> **About this exercise**: Below are lines of data, and only some are wanted. Please repeat exactly those from the line that has "## Code of Conduct" through the line that has "#### 事件传播机制".

> **Data for this exercise**:
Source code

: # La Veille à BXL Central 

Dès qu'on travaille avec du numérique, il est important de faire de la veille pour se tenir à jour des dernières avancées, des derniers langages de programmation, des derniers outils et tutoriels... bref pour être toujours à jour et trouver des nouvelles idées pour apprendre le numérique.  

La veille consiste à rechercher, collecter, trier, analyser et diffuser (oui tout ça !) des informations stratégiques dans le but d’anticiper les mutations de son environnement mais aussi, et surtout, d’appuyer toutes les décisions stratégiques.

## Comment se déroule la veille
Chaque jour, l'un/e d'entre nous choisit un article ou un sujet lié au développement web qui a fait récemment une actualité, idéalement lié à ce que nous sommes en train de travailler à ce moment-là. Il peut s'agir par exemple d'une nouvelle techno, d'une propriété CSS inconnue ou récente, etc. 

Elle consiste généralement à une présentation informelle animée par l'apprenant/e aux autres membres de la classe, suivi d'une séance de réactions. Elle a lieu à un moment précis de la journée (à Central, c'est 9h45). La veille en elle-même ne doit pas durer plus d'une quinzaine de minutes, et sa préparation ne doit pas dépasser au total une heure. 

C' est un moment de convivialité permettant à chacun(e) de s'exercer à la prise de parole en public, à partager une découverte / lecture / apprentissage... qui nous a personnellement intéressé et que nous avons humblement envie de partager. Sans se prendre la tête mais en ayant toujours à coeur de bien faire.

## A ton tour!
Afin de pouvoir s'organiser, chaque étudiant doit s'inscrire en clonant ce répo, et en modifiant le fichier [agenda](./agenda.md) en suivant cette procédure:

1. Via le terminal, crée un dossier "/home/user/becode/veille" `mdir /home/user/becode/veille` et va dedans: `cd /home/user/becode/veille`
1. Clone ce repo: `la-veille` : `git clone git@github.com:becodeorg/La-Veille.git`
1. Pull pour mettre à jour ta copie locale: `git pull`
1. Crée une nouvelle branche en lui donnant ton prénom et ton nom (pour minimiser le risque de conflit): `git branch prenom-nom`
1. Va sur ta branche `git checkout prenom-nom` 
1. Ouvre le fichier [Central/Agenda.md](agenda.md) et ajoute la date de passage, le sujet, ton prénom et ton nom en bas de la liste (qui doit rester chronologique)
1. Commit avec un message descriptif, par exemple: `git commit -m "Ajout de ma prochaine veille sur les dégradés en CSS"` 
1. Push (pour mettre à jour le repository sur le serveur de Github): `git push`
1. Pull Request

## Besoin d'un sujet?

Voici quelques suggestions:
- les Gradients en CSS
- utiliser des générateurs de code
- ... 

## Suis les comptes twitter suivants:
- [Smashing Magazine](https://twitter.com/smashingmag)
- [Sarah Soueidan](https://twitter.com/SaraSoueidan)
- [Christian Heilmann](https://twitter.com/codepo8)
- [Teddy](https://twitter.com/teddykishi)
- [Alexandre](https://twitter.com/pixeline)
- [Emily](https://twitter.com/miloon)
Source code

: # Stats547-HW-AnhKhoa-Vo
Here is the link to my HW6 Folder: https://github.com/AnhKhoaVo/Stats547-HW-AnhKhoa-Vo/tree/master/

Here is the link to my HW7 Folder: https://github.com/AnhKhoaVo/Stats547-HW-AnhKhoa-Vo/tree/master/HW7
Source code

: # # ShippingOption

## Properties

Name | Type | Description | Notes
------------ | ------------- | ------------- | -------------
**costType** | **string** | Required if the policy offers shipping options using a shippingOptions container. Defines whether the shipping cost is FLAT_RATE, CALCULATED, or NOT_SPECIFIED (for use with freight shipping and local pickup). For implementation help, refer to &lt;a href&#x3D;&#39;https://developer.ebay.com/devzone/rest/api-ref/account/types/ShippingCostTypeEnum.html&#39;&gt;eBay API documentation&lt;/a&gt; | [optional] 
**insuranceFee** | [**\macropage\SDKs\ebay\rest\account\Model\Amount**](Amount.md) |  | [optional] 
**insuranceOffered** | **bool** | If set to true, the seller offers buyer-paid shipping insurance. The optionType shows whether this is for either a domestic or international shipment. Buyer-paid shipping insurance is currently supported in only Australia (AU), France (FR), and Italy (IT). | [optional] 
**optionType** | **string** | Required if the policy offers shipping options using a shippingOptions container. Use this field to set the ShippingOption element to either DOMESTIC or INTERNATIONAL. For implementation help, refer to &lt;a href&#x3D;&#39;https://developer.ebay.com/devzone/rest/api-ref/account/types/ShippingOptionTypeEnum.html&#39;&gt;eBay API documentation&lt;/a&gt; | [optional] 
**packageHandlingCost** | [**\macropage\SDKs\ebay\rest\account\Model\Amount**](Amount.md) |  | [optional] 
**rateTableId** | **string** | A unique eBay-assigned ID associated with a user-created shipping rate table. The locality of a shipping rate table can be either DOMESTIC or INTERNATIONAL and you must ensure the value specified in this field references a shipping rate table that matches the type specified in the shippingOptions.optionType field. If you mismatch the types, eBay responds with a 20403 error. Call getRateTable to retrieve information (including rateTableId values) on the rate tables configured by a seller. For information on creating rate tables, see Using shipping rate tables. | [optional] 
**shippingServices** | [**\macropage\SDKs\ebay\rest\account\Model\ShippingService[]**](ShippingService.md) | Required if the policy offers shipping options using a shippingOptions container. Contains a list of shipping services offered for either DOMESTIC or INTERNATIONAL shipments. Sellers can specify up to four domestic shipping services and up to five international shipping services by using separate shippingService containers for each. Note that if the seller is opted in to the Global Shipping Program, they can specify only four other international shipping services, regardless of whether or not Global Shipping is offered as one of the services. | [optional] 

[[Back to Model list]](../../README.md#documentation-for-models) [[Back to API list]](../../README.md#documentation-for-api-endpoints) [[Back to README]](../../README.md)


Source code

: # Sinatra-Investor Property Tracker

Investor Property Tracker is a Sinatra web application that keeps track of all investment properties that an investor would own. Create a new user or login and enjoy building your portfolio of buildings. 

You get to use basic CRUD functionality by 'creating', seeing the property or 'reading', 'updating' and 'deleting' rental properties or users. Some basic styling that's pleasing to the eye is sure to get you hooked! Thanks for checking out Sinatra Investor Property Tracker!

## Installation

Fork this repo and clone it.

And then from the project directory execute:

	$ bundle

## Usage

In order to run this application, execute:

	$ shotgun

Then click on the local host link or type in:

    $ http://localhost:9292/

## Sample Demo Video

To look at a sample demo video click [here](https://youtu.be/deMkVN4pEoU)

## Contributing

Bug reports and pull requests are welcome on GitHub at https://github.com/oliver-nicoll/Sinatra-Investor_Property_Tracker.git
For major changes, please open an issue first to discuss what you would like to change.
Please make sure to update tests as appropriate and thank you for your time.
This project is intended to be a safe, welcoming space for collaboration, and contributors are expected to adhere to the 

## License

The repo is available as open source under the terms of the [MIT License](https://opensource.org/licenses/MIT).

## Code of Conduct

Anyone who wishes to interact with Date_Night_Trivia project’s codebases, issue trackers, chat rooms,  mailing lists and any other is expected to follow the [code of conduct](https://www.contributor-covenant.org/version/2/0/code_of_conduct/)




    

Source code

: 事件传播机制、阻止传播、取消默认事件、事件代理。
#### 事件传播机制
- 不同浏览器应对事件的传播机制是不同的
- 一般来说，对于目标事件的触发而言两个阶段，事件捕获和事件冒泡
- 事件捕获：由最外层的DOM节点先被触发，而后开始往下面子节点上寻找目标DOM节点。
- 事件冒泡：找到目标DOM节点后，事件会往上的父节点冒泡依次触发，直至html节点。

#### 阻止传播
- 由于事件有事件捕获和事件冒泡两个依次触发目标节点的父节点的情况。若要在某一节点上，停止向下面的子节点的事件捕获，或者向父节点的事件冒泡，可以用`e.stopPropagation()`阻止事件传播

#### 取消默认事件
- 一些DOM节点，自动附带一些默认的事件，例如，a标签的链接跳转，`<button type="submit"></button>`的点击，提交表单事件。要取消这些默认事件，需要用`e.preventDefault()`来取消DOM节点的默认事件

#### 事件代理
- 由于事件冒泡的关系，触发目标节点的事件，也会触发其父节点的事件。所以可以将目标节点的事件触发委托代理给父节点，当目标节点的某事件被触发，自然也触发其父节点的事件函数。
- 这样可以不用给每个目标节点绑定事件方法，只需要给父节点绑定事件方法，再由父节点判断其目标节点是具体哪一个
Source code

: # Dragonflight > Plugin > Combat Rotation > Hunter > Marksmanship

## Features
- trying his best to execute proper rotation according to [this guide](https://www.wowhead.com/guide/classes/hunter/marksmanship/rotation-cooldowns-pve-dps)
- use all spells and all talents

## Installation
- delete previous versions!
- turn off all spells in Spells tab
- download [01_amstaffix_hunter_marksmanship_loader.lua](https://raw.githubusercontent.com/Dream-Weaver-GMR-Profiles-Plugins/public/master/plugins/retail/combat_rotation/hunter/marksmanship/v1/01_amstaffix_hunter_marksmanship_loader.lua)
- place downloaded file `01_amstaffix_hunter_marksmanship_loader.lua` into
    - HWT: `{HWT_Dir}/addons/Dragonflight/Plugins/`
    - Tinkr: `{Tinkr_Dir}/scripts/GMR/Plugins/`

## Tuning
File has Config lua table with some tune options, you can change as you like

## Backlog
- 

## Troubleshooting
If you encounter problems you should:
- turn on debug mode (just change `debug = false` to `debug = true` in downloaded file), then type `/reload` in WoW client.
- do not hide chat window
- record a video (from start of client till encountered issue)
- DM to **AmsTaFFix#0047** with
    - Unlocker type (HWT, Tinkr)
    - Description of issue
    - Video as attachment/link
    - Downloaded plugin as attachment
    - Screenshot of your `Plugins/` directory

> **Result**:
## Code of Conduct

Anyone who wishes to interact with Date_Night_Trivia project’s codebases, issue trackers, chat rooms,  mailing lists and any other is expected to follow the [code of conduct](https://www.contributor-covenant.org/version/2/0/code_of_conduct/)




    

Source code

: 事件传播机制、阻止传播、取消默认事件、事件代理。
#### 事件传播机制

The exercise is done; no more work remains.